* [Required work] Reproduce all the entries exactly and keep the pictures out.

[Rendered images with source text]
----------------------------------------

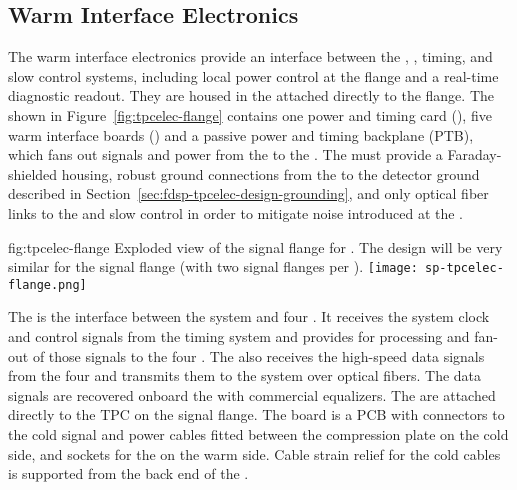 \subsection{Warm Interface Electronics}
\label{sec:fdsp-tpcelec-design-warm}

The warm interface electronics provide an interface between the , , timing, and slow control systems, including local power control at the flange and a real-time diagnostic readout. They are housed in the  attached directly to the  flange.  The  shown in Figure~\ref{fig:tpcelec-flange} contains one power and timing card (), five warm interface boards () and a passive power and timing backplane (PTB), which fans out signals and  power from the  to the . The  must provide a Faraday-shielded housing, robust ground connections from the  to the detector ground described in Section~\ref{sec:fdsp-tpcelec-design-grounding}, and only optical fiber links to the  and slow control in order to mitigate noise introduced at the  \fdth.

\begin{dunefigure}
{fig:tpcelec-flange}
{Exploded view of the  signal flange for .  The design will be very similar for the   signal flange (with two  signal flanges per \fdth).}
\texttt{[image: sp-tpcelec-flange.png]}
\end{dunefigure}

The  is the interface between the  system and four
. It receives the system clock and control signals from the
timing system and provides for processing and fan-out of those signals to the four
. The  also receives the high-speed data signals from the four 
 and transmits them to the  system over optical
fibers. The data signals are recovered onboard the  with commercial equalizers.
The  are attached directly to the TPC
 \fdth on the signal flange. The \fdth
board is a PCB with connectors to the cold signal and  power cables fitted
between the compression plate on the cold side, and sockets for
the  on the warm side. Cable strain relief for the cold cables is 
supported from the back end of the \fdth.

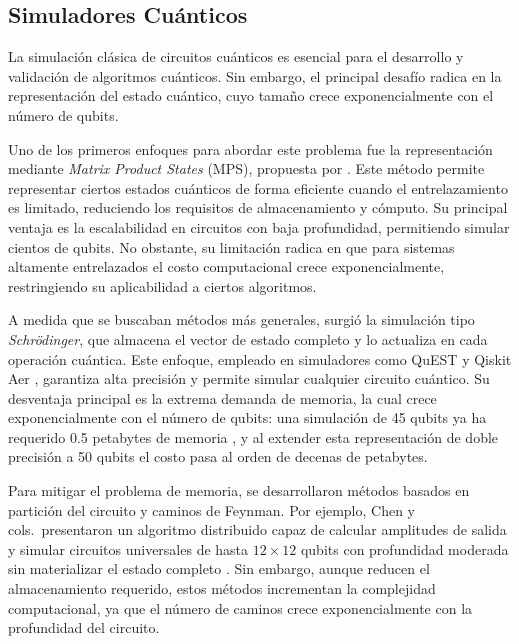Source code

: \subsection{Simuladores Cuánticos}
La simulación clásica de circuitos cuánticos es esencial para el desarrollo y
validación de algoritmos cuánticos. Sin embargo, el principal desafío radica
en la representación del estado cuántico, cuyo tamaño crece exponencialmente con
el número de qubits.

Uno de los primeros enfoques para abordar este problema fue la representación
mediante \textit{Matrix Product States} (MPS), propuesta por \textcite{Vidal2003}.
Este método permite representar ciertos estados cuánticos de forma eficiente
cuando el entrelazamiento es limitado, reduciendo los requisitos de almacenamiento
y cómputo. Su principal ventaja es la escalabilidad en circuitos con baja
profundidad, permitiendo simular cientos de qubits. No obstante, su limitación
radica en que para sistemas altamente entrelazados el costo computacional crece
exponencialmente, restringiendo su aplicabilidad a ciertos algoritmos.

A medida que se buscaban métodos más generales, surgió la simulación tipo
\textit{Schrödinger}, que almacena el vector de estado completo y lo actualiza
en cada operación cuántica. Este enfoque, empleado en simuladores como QuEST y
Qiskit Aer \parencite{Jones2019, qiskit_aer_doc}, garantiza alta precisión y permite simular cualquier
circuito cuántico. Su desventaja principal es la extrema demanda de memoria, la
cual crece exponencialmente con el número de qubits: una simulación de 45 qubits
ya ha requerido 0.5 petabytes de memoria \parencite{Haner2017}, y al extender esta
representación de doble precisión a 50 qubits el costo pasa al orden de decenas de
petabytes.

Para mitigar el problema de memoria, se desarrollaron métodos basados en
partición del circuito y caminos de Feynman. Por ejemplo, Chen y cols.\
presentaron un algoritmo distribuido capaz
de calcular amplitudes de salida y simular circuitos universales de hasta
$12\times12$ qubits con profundidad moderada sin materializar el estado completo
\parencite{Chen2018}. Sin embargo, aunque reducen el
almacenamiento requerido, estos métodos incrementan la complejidad computacional,
ya que el número de caminos crece exponencialmente con la profundidad del
circuito.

----------------------------------------

* [Solved problem]
 \subsection{Warm Interface Electronics}
\label{sec:fdsp-tpcelec-design-warm}

The warm interface electronics provide an interface between the , , timing, and slow control systems, including local power control at the flange and a real-time diagnostic readout. They are housed in the  attached directly to the  flange.  The  shown in Figure~\ref{fig:tpcelec-flange} contains one power and timing card (), five warm interface boards () and a passive power and timing backplane (PTB), which fans out signals and  power from the  to the . The  must provide a Faraday-shielded housing, robust ground connections from the  to the detector ground described in Section~\ref{sec:fdsp-tpcelec-design-grounding}, and only optical fiber links to the  and slow control in order to mitigate noise introduced at the  \fdth.

\begin{dunefigure}
{fig:tpcelec-flange}
{Exploded view of the  signal flange for .  The design will be very similar for the   signal flange (with two  signal flanges per \fdth).}
\texttt{[image: sp-tpcelec-flange.png]}
\end{dunefigure}

The  is the interface between the  system and four
. It receives the system clock and control signals from the
timing system and provides for processing and fan-out of those signals to the four
. The  also receives the high-speed data signals from the four 
 and transmits them to the  system over optical
fibers. The data signals are recovered onboard the  with commercial equalizers.
The  are attached directly to the TPC
 \fdth on the signal flange. The \fdth
board is a PCB with connectors to the cold signal and  power cables fitted
between the compression plate on the cold side, and sockets for
the  on the warm side. Cable strain relief for the cold cables is 
supported from the back end of the \fdth.

Source code

: \subsection{Simuladores Cuánticos}
La simulación clásica de circuitos cuánticos es esencial para el desarrollo y
validación de algoritmos cuánticos. Sin embargo, el principal desafío radica
en la representación del estado cuántico, cuyo tamaño crece exponencialmente con
el número de qubits.

Uno de los primeros enfoques para abordar este problema fue la representación
mediante \textit{Matrix Product States} (MPS), propuesta por \textcite{Vidal2003}.
Este método permite representar ciertos estados cuánticos de forma eficiente
cuando el entrelazamiento es limitado, reduciendo los requisitos de almacenamiento
y cómputo. Su principal ventaja es la escalabilidad en circuitos con baja
profundidad, permitiendo simular cientos de qubits. No obstante, su limitación
radica en que para sistemas altamente entrelazados el costo computacional crece
exponencialmente, restringiendo su aplicabilidad a ciertos algoritmos.

A medida que se buscaban métodos más generales, surgió la simulación tipo
\textit{Schrödinger}, que almacena el vector de estado completo y lo actualiza
en cada operación cuántica. Este enfoque, empleado en simuladores como QuEST y
Qiskit Aer \parencite{Jones2019, qiskit_aer_doc}, garantiza alta precisión y permite simular cualquier
circuito cuántico. Su desventaja principal es la extrema demanda de memoria, la
cual crece exponencialmente con el número de qubits: una simulación de 45 qubits
ya ha requerido 0.5 petabytes de memoria \parencite{Haner2017}, y al extender esta
representación de doble precisión a 50 qubits el costo pasa al orden de decenas de
petabytes.

Para mitigar el problema de memoria, se desarrollaron métodos basados en
partición del circuito y caminos de Feynman. Por ejemplo, Chen y cols.\
presentaron un algoritmo distribuido capaz
de calcular amplitudes de salida y simular circuitos universales de hasta
$12\times12$ qubits con profundidad moderada sin materializar el estado completo
\parencite{Chen2018}. Sin embargo, aunque reducen el
almacenamiento requerido, estos métodos incrementan la complejidad computacional,
ya que el número de caminos crece exponencialmente con la profundidad del
circuito.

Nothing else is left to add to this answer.